Among the lines below, a stretch begins at the one with "in bazaar style.）" and ends at the one with "do is run.）". Repeat that stretch exactly, ends included.
====== EXCERPTED RECORDS ======
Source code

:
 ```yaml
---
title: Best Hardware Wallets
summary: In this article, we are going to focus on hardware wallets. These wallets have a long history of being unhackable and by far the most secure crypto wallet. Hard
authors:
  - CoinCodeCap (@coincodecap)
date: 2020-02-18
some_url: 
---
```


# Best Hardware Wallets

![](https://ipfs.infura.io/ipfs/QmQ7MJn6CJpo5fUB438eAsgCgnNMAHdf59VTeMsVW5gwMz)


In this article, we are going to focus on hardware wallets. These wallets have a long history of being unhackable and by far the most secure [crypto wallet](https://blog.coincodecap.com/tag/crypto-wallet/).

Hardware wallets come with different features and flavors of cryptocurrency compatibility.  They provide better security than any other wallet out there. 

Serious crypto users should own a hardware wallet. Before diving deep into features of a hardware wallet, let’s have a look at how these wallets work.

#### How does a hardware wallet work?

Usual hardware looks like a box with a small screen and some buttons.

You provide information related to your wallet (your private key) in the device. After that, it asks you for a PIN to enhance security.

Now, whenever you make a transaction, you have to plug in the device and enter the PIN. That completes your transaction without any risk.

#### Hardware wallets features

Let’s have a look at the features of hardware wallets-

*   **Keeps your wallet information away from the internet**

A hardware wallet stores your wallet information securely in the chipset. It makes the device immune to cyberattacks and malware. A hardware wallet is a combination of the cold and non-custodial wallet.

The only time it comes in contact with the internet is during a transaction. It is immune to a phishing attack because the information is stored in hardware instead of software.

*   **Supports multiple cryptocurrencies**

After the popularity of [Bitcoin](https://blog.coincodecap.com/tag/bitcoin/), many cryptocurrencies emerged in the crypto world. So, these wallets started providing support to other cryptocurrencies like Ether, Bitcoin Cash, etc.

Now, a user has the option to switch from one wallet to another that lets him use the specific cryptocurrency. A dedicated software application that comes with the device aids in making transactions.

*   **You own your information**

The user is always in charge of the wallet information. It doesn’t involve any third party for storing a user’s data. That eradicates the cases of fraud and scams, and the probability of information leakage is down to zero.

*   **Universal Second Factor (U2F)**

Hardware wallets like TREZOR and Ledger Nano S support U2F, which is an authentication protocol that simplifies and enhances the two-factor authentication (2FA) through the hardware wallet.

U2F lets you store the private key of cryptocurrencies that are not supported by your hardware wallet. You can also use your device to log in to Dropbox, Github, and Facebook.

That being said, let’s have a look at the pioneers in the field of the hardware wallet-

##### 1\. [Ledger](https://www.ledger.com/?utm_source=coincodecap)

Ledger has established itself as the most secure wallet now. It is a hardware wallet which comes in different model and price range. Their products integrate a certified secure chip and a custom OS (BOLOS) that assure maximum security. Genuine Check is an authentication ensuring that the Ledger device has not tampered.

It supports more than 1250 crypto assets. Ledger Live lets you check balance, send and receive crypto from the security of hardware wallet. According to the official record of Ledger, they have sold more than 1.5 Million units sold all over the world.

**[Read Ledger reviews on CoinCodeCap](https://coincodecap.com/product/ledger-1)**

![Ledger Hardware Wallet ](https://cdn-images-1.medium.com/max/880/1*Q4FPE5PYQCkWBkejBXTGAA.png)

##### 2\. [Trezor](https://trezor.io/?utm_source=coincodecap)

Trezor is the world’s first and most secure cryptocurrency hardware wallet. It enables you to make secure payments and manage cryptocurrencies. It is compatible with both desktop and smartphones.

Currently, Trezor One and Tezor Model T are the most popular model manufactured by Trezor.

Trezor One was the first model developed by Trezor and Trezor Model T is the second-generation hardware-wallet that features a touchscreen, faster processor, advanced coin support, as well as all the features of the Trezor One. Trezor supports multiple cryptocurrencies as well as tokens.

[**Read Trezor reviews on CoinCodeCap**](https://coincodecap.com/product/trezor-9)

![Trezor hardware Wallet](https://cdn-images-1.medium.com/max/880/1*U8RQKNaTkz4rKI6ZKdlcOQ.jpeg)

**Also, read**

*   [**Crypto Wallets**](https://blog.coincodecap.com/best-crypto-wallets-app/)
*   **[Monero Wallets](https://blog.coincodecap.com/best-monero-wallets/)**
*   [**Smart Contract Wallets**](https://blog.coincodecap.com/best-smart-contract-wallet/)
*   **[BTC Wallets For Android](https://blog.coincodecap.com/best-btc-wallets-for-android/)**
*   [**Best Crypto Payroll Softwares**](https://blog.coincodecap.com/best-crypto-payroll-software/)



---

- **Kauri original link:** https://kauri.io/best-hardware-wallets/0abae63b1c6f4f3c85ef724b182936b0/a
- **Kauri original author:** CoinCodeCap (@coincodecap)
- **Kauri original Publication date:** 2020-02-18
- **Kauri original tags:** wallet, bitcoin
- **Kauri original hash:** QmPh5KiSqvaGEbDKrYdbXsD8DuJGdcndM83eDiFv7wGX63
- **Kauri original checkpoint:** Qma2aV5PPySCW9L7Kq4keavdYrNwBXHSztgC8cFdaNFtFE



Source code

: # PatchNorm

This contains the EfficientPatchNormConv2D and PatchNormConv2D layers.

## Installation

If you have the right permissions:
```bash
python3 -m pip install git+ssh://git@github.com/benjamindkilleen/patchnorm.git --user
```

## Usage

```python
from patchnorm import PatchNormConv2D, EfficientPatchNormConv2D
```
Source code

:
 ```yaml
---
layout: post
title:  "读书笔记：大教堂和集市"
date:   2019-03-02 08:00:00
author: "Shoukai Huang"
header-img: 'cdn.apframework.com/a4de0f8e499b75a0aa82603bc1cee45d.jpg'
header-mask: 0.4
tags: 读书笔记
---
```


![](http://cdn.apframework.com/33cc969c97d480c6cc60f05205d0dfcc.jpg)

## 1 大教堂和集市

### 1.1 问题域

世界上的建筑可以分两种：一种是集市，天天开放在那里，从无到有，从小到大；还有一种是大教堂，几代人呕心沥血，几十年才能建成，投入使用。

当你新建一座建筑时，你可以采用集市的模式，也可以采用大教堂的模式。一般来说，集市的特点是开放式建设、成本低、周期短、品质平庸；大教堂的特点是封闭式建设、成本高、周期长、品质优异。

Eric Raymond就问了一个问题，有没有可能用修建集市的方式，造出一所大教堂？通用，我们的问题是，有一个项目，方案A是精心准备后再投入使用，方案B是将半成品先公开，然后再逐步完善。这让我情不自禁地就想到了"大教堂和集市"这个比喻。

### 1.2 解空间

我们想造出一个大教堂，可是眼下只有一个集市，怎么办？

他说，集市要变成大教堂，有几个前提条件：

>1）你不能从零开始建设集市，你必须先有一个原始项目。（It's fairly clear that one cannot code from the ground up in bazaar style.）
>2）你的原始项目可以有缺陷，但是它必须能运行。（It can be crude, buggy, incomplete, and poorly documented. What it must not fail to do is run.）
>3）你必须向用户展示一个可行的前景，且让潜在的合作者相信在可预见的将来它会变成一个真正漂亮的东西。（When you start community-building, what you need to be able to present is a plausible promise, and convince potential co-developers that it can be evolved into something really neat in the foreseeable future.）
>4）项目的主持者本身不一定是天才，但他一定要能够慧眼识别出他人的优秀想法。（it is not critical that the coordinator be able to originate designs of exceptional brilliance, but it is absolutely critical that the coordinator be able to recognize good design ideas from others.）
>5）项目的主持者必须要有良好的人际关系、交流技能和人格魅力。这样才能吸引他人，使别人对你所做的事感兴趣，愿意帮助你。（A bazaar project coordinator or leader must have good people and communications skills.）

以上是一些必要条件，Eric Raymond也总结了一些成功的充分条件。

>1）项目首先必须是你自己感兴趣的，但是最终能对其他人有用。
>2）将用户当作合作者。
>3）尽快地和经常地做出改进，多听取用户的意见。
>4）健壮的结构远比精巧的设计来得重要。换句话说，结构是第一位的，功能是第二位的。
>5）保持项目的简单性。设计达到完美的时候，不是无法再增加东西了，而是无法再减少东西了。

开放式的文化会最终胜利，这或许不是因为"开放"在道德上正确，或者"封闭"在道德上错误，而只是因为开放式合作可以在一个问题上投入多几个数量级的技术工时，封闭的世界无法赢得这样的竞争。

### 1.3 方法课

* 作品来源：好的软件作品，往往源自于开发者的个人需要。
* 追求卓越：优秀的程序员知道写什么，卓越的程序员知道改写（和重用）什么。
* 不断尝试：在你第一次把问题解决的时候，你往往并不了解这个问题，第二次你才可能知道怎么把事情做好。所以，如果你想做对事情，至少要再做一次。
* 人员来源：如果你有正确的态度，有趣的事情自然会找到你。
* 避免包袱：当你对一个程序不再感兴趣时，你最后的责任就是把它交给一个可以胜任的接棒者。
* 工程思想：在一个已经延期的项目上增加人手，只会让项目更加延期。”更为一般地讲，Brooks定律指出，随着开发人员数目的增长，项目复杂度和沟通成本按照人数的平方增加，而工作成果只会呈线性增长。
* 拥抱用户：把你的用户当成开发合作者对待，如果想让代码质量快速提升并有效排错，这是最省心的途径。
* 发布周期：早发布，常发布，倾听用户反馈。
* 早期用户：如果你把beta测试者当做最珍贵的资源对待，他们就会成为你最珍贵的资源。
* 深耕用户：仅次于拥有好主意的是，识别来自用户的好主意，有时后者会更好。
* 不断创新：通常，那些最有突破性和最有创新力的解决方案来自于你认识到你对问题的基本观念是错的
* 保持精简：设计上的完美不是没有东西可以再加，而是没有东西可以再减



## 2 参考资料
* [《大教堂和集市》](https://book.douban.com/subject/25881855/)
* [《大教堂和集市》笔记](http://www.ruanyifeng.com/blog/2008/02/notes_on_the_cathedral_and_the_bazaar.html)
======
▶ [FINISHED EXERCISE]
>1）你不能从零开始建设集市，你必须先有一个原始项目。（It's fairly clear that one cannot code from the ground up in bazaar style.）
>2）你的原始项目可以有缺陷，但是它必须能运行。（It can be crude, buggy, incomplete, and poorly documented. What it must not fail to do is run.）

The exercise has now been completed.